Ce n'est pas un annuaire d'influenceurs. C'est une lecture des rapports de force : qui est central, qui est pont entre communautés, quelles coalitions sont activables, qui polarise. La cartographie sert la décision, pas l'esthétique — on ne livre jamais un beau graphe sans la grille d'arbitrage qui l'accompagne.
Un écosystème 360 se positionne après ou en parallèle d'un audit sociétal : l'audit identifie les enjeux, l'écosystème identifie les acteurs qui pèsent sur ces enjeux. C'est la brique « Connaître » de notre cycle.
Cartographier coûte. Cartographier mal coûte deux fois. L'écosystème 360 produit de la valeur quand la décision qui en découle justifie l'investissement.
Pour identifier les décideurs directement activables, les coalitions à monter, les acteurs-ponts à cultiver avant de solliciter un ministère.
Quand l'enjeu dépasse la capacité d'une organisation seule : identifier les alignables, les hésitants, les antagonistes, et structurer l'approche.
Pour un secteur en formation (IA, green tech, crypto…), repérer les acteurs qui structurent la conversation avant qu'ils deviennent incontournables.
Pour comprendre rapidement qui parle, qui entraîne, qui amplifie, et calibrer la réponse en conséquence.

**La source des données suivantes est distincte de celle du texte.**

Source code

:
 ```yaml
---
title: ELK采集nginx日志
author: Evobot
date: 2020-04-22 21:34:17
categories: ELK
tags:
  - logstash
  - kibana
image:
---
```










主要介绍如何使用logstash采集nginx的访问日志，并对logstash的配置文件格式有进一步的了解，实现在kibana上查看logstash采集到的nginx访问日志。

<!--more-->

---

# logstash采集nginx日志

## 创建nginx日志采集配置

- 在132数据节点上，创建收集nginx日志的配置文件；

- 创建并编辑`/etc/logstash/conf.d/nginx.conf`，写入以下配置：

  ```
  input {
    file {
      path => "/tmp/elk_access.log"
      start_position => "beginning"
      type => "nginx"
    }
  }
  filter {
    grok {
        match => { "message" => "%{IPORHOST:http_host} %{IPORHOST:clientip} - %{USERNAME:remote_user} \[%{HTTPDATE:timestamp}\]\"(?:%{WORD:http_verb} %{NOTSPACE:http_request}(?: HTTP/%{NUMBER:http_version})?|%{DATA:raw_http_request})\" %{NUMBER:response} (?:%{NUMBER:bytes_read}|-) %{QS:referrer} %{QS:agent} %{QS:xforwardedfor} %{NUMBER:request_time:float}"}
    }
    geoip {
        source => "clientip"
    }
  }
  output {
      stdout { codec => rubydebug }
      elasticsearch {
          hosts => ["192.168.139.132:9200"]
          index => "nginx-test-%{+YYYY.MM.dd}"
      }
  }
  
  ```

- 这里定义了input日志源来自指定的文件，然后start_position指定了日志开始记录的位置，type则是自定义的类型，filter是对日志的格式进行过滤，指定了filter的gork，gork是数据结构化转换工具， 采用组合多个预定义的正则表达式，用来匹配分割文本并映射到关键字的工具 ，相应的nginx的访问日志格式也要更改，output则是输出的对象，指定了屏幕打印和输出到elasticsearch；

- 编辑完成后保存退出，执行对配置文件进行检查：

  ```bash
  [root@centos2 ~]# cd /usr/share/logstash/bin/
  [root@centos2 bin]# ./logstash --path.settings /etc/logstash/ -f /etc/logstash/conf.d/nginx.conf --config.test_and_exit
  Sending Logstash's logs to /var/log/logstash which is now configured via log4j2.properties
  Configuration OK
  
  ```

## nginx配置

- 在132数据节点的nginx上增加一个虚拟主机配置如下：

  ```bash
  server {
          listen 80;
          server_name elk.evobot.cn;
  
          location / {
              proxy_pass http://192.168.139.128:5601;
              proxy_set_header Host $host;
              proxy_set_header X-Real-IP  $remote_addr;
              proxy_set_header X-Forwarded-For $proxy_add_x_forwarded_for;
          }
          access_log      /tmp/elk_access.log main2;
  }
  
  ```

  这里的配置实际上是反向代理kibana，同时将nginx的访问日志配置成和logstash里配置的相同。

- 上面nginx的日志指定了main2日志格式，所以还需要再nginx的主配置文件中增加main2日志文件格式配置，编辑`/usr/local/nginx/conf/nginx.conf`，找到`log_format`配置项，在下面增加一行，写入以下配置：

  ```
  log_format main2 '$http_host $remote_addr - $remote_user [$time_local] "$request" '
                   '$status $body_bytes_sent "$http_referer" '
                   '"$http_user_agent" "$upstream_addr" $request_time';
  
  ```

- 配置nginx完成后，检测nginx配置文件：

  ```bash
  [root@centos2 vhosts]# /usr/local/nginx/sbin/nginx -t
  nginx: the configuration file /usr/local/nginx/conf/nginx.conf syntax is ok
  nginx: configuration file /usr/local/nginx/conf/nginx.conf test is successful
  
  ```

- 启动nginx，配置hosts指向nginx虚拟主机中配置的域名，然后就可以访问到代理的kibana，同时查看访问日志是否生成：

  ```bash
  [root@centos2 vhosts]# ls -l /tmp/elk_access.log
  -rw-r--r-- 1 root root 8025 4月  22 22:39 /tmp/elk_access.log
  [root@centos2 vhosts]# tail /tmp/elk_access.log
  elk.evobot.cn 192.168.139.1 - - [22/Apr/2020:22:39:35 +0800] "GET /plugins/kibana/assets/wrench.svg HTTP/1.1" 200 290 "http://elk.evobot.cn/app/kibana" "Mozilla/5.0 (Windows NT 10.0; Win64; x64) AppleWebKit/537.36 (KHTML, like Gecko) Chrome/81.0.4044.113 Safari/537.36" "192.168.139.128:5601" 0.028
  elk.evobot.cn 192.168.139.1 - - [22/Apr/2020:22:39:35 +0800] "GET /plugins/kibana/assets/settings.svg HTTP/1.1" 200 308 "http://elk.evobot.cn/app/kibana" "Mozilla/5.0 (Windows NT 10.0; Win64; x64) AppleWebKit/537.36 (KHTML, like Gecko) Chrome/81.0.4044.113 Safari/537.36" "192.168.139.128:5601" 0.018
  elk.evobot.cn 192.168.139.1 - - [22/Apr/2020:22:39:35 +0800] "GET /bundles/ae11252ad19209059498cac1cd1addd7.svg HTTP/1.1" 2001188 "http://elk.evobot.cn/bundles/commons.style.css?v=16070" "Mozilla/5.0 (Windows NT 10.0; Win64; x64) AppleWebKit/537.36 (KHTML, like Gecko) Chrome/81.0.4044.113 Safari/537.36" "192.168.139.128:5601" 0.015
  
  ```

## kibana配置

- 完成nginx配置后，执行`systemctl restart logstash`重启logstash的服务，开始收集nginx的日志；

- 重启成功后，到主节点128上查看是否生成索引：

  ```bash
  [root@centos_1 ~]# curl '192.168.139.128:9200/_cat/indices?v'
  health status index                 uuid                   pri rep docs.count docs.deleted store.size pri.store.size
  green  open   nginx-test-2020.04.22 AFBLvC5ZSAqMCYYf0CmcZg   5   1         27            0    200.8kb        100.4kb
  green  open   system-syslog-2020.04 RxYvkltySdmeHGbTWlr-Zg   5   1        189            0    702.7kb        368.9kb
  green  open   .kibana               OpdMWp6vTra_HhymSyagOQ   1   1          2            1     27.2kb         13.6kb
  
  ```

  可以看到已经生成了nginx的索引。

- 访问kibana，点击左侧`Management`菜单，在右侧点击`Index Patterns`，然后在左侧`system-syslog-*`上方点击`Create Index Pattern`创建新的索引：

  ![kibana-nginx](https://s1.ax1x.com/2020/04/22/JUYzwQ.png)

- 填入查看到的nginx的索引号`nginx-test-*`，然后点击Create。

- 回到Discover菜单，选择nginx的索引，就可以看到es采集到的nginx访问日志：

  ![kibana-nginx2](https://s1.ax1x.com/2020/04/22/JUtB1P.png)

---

Tout écosystème commence par une liste : 25 à 30 acteurs de départ (seed list) que le client connaît déjà — décideurs, influenceurs, médias, concurrents, alliés potentiels. Cette liste n'a pas besoin d'être exhaustive ; elle doit être représentative.
Le travail de qualité commence ici. Une seed list trop homogène produit un écosystème étroit qui confirme l'intuition du client. Une seed list diversifiée (profils sectoriels, politiques, journalistes, académiques, ONG, concurrents) produit un écosystème qui révèle des angles morts.
Nous challengeons systématiquement la liste proposée par le client avant de lancer l'extraction. C'est l'étape la plus sous-estimée, et celle qui détermine la qualité de tout ce qui suivra.
La liste de noms devient utilisable quand chaque acteur est rattaché à ses comptes sur LinkedIn, X, Instagram, YouTube. C'est le Canal Assessment : un process semi-automatisé qui remonte les profils, vérifie l'authenticité (certification, homonymes, comptes parodiques) et évalue l'activité réelle.
Cette étape est plus délicate qu'il n'y paraît. Beaucoup de décideurs ont plusieurs comptes dont certains dormants, des comptes personnels et des comptes institutionnels, des comptes parodiques qui polluent les extractions. Le Canal Assessment produit un référentiel propre qui conditionne toute la suite.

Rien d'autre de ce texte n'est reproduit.